Before looking into what TCP is, and its significance in networking, you should have a proper understanding of the layers in the TCP/IP Model and how they are interconnected.

TCP (Transmission Control Protocol)

Let us look into the TCP Protocol in detail. Transmission Control Protocol (TCP) is part of the Transport Layer of the TCP/IP suite. TCP ensures that all data sent is received by the recipient in the correct order. If packets are lost, TCP will re-transmit them until they are correctly received. Thus it ensures a reliable transmission of data. Before any data is sent, TCP requires a connection to be established between the client and server. This connection setup involves a three-way handshake.

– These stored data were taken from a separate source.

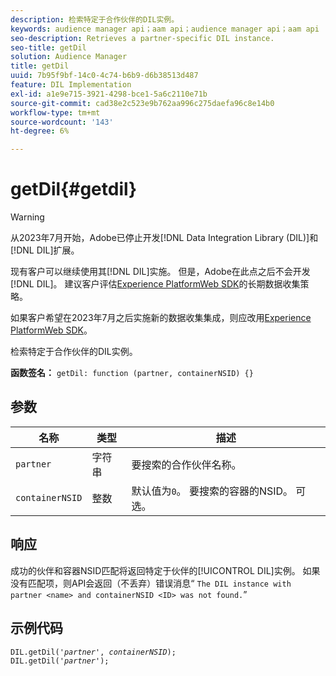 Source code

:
 ```yaml
---
description: 检索特定于合作伙伴的DIL实例。
keywords: audience manager api；aam api；audience manager api；aam api
seo-description: Retrieves a partner-specific DIL instance.
seo-title: getDil
solution: Audience Manager
title: getDil
uuid: 7b95f9bf-14c0-4c74-b6b9-d6b38513d487
feature: DIL Implementation
exl-id: a1e9e715-3921-4298-bce1-5a6c2110e71b
source-git-commit: cad38e2c523e9b762aa996c275daefa96c8e14b0
workflow-type: tm+mt
source-wordcount: '143'
ht-degree: 6%

---
```


# getDil{#getdil}

>[!WARNING]
>
>从2023年7月开始，Adobe已停止开发[!DNL Data Integration Library (DIL)]和[!DNL DIL]扩展。
>
>现有客户可以继续使用其[!DNL DIL]实施。 但是，Adobe在此点之后不会开发[!DNL DIL]。 建议客户评估[Experience PlatformWeb SDK](https://experienceleague.adobe.com/docs/experience-platform/edge/home.html?lang=zh-Hans)的长期数据收集策略。
>
>如果客户希望在2023年7月之后实施新的数据收集集成，则应改用[Experience PlatformWeb SDK](https://experienceleague.adobe.com/docs/experience-platform/edge/home.html?lang=zh-Hans)。

检索特定于合作伙伴的DIL实例。

**函数签名：** `getDil: function (partner, containerNSID) {}`

<!-- r_dil_get_dil.xml -->

## 参数

| 名称 | 类型 | 描述 |
|---|---|---|
| `partner` | 字符串 | 要搜索的合作伙伴名称。 |
| `containerNSID` | 整数 | 默认值为`0`。 要搜索的容器的NSID。 可选。 |

## 响应

成功的伙伴和容器NSID匹配将返回特定于伙伴的[!UICONTROL DIL]实例。 如果没有匹配项，则API会返回（不丢弃）错误消息“ `The DIL instance with partner <name> and containerNSID <ID> was not found.`”

## 示例代码

<pre class="java"><code>DIL.getDil('<i>partner</i>', <i>containerNSID</i>); 
DIL.getDil('<i>partner</i>');</code></pre>
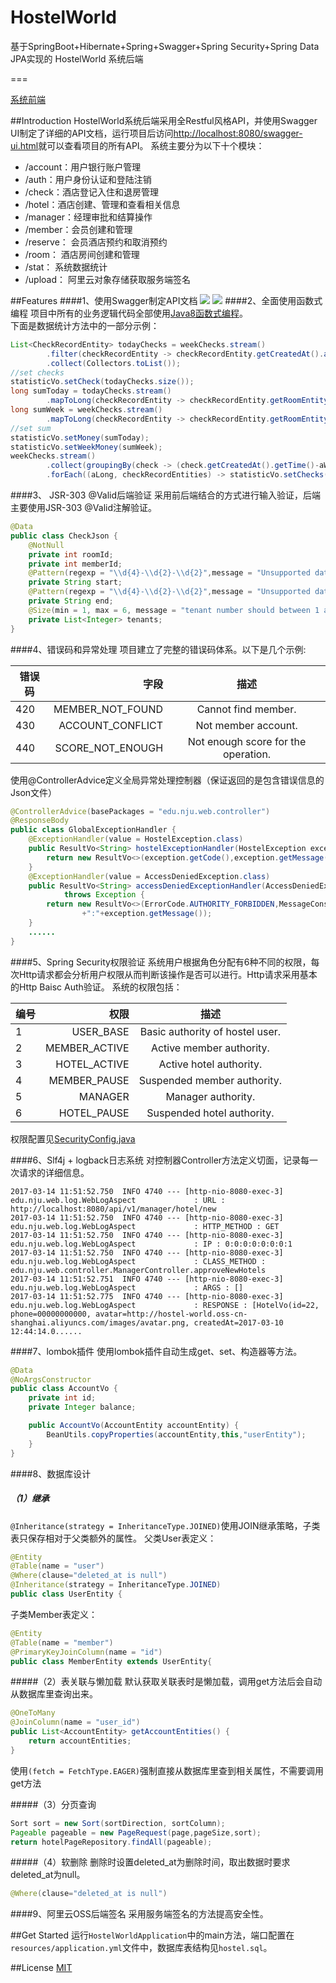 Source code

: # HostelWorld

基于SpringBoot+Hibernate+Spring+Swagger+Spring Security+Spring Data JPA实现的 HostelWorld 系统后端

===

[系统前端](https://github.com/cuiods/HostelWorld-Front)

##Introduction
HostelWorld系统后端采用全Restful风格API，并使用Swagger UI制定了详细的API文档，运行项目后访问[http://localhost:8080/swagger-ui.html](http://localhost:8080/swagger-ui.html)就可以查看项目的所有API。
系统主要分为以下十个模块：

 * /account：用户银行账户管理
 * /auth：用户身份认证和登陆注销
 * /check：酒店登记入住和退房管理
 * /hotel：酒店创建、管理和查看相关信息
 * /manager：经理审批和结算操作
 * /member：会员创建和管理
 * /reserve： 会员酒店预约和取消预约
 * /room： 酒店房间创建和管理
 * /stat： 系统数据统计
 * /upload： 阿里云对象存储获取服务端签名

##Features
####1、使用Swagger制定API文档
![](http://ww1.sinaimg.cn/large/005N9RKSgy1fdmd9uasqvj31fq0obtbz)
![](http://ww1.sinaimg.cn/large/005N9RKSly1fdmdb9cwzpj31dt0phgnm)
####2、全面使用函数式编程
项目中所有的业务逻辑代码全部使用[Java8函数式编程](http://blog.csdn.net/cuiods/article/category/6603088)。<br/>
下面是数据统计方法中的一部分示例：
```java
List<CheckRecordEntity> todayChecks = weekChecks.stream()
        .filter(checkRecordEntity -> checkRecordEntity.getCreatedAt().after(yesterday))
        .collect(Collectors.toList());
//set checks
statisticVo.setCheck(todayChecks.size());
long sumToday = todayChecks.stream()
        .mapToLong(checkRecordEntity -> checkRecordEntity.getRoomEntity().getPrice().intValue()).sum();
long sumWeek = weekChecks.stream()
        .mapToLong(checkRecordEntity -> checkRecordEntity.getRoomEntity().getPrice().intValue()).sum();
//set sum
statisticVo.setMoney(sumToday);
statisticVo.setWeekMoney(sumWeek);
weekChecks.stream()
        .collect(groupingBy(check -> (check.getCreatedAt().getTime()-aWeekAgo.getTime())/86400000))
        .forEach((aLong, checkRecordEntities) -> statisticVo.setChecks(aLong, checkRecordEntities.size()));
```
####3、 JSR-303 @Valid后端验证
采用前后端结合的方式进行输入验证，后端主要使用JSR-303 @Valid注解验证。
```java
@Data
public class CheckJson {
    @NotNull
    private int roomId;
    private int memberId;
    @Pattern(regexp = "\\d{4}-\\d{2}-\\d{2}",message = "Unsupported date format.")
    private String start;
    @Pattern(regexp = "\\d{4}-\\d{2}-\\d{2}",message = "Unsupported date format.")
    private String end;
    @Size(min = 1, max = 6, message = "tenant number should between 1 and 6")
    private List<Integer> tenants;
}

```
####4、错误码和异常处理
项目建立了完整的错误码体系。以下是几个示例:

| 错误码        | 字段    |  描述  |
| --------   | -----:   | :----: |
| 420        | MEMBER_NOT_FOUND      |   Cannot find member.  |
| 430        | ACCOUNT_CONFLICT      |   Not member account.  |
| 440        | SCORE_NOT_ENOUGH      |   Not enough score for the operation.  |

使用@ControllerAdvice定义全局异常处理控制器（保证返回的是包含错误信息的Json文件）
```java
@ControllerAdvice(basePackages = "edu.nju.web.controller")
@ResponseBody
public class GlobalExceptionHandler {
    @ExceptionHandler(value = HostelException.class)
    public ResultVo<String> hostelExceptionHandler(HostelException exception) throws Exception {
        return new ResultVo<>(exception.getCode(),exception.getMessage(),exception.getLocalizedMessage());
    }
    @ExceptionHandler(value = AccessDeniedException.class)
    public ResultVo<String> accessDeniedExceptionHandler(AccessDeniedException exception)
            throws Exception {
        return new ResultVo<>(ErrorCode.AUTHORITY_FORBIDDEN,MessageConstant.AUTHORITY_FORBIDDEN,exception.getReason()
                +":"+exception.getMessage());
    }
    ......
}
```
####5、Spring Security权限验证
系统用户根据角色分配有6种不同的权限，每次Http请求都会分析用户权限从而判断该操作是否可以进行。Http请求采用基本的Http Baisc Auth验证。
系统的权限包括：

| 编号        | 权限    |  描述  |
| --------   | -----:   | :----: |
| 1        | USER_BASE      |   Basic authority of hostel user.  |
| 2        | MEMBER_ACTIVE      |  Active member authority.  |
| 3        | HOTEL_ACTIVE      |   Active hotel authority.  |
| 4        | MEMBER_PAUSE      |   Suspended member authority.  |
| 5        | MANAGER      |   Manager authority.  |
| 6        | HOTEL_PAUSE      |   Suspended hotel authority.  |

权限配置见[SecurityConfig.java](https://github.com/cuiods/HostelWorld/blob/master/src/main/java/edu/nju/web/security/SecurityConfig.java)

####6、Slf4j + logback日志系统
对控制器Controller方法定义切面，记录每一次请求的详细信息。
```
2017-03-14 11:51:52.750  INFO 4740 --- [http-nio-8080-exec-3] edu.nju.web.log.WebLogAspect             : URL : http://localhost:8080/api/v1/manager/hotel/new
2017-03-14 11:51:52.750  INFO 4740 --- [http-nio-8080-exec-3] edu.nju.web.log.WebLogAspect             : HTTP_METHOD : GET
2017-03-14 11:51:52.750  INFO 4740 --- [http-nio-8080-exec-3] edu.nju.web.log.WebLogAspect             : IP : 0:0:0:0:0:0:0:1
2017-03-14 11:51:52.750  INFO 4740 --- [http-nio-8080-exec-3] edu.nju.web.log.WebLogAspect             : CLASS_METHOD : edu.nju.web.controller.ManagerController.approveNewHotels
2017-03-14 11:51:52.751  INFO 4740 --- [http-nio-8080-exec-3] edu.nju.web.log.WebLogAspect             : ARGS : []
2017-03-14 11:51:52.775  INFO 4740 --- [http-nio-8080-exec-3] edu.nju.web.log.WebLogAspect             : RESPONSE : [HotelVo(id=22, phone=00000000000, avatar=http://hostel-world.oss-cn-shanghai.aliyuncs.com/images/avatar.png, createdAt=2017-03-10 12:44:14.0......
```
####7、lombok插件
使用lombok插件自动生成get、set、构造器等方法。
```java
@Data
@NoArgsConstructor
public class AccountVo {
    private int id;
    private Integer balance;

    public AccountVo(AccountEntity accountEntity) {
        BeanUtils.copyProperties(accountEntity,this,"userEntity");
    }
}
```
####8、数据库设计
##### （1）继承
`@Inheritance(strategy = InheritanceType.JOINED)`使用JOIN继承策略，子类表只保存相对于父类额外的属性。
父类User表定义：
```java
@Entity
@Table(name = "user")
@Where(clause="deleted_at is null")
@Inheritance(strategy = InheritanceType.JOINED)
public class UserEntity {
```
子类Member表定义：
```java
@Entity
@Table(name = "member")
@PrimaryKeyJoinColumn(name = "id")
public class MemberEntity extends UserEntity{
```
#####（2）表关联与懒加载
默认获取关联表时是懒加载，调用get方法后会自动从数据库里查询出来。
```java
@OneToMany
@JoinColumn(name = "user_id")
public List<AccountEntity> getAccountEntities() {
    return accountEntities;
}
```
使用`(fetch = FetchType.EAGER)`强制直接从数据库里查到相关属性，不需要调用get方法

#####（3）分页查询
```java
Sort sort = new Sort(sortDirection, sortColumn);
Pageable pageable = new PageRequest(page,pageSize,sort);
return hotelPageRepository.findAll(pageable);
```
#####（4）软删除
删除时设置deleted_at为删除时间，取出数据时要求deleted_at为null。
```java
@Where(clause="deleted_at is null")
```
####9、阿里云OSS后端签名
采用服务端签名的方法提高安全性。

##Get Started
运行`HostelWorldApplication`中的main方法，端口配置在`resources/application.yml`文件中，数据库表结构见`hostel.sql`。

##License
[MIT](https://tldrlegal.com/license/mit-license)
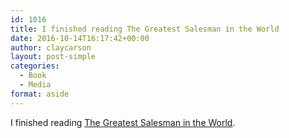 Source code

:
 ```yaml
---
id: 1016
title: I finished reading The Greatest Salesman in the World
date: 2016-10-14T16:17:42+00:00
author: claycarson
layout: post-simple
categories: 
  - Book
  - Media
format: aside
---
```

I finished reading [The Greatest Salesman in the World](http://amazon.com/exec/obidos/ASIN/055327757X/claycarson0c-20).<!--more-->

The Phases of TCP operations

The working of TCP protocol can be broadly divided into three different phases. These steps fit into three main stages:

  1. Connection Establishment: TCP uses a three-way handshake (SYN, SYN-ACK, ACK) to establish a reliable connection between a client and server, ensuring both are ready to communicate. Three way handshake involves the following steps: The client (sender) sends a SYN packet to the server, indicating its desire to establish a connection. The server responds with a SYN-ACK packet, acknowledging the client’s request and indicating its readiness to communicate. Finally, the client acknowledges the server’s response with an ACK packet. At this point, both parties are synchronized and ready for data exchange.
  2. Data Transmission: During this phase, data is sent between the client and server with mechanisms for error detection, acknowledgment, and re-transmission to ensure reliable delivery. The data transmission may involve packet loss or transmission errors, which are corrected using packet re-transmission and error correction techniques. TCP also handles correct re-ordering of received data, in case of out of order receipt of packets due to transmission delays or re-transmissions.
  3. Connection Termination: The connection is closed gracefully using a four-way handshake (FIN, ACK, FIN, ACK), allowing both parties to end communication without data loss.

TCP segments

When the Transmission Control Protocol receives a data stream, divides it up, and adds a TCP header to the transfer, the data stream becomes a 'TCP segment'. The TCP header ensures that when the individual data packets arrive at their destination, they can easily be arranged in the correct order.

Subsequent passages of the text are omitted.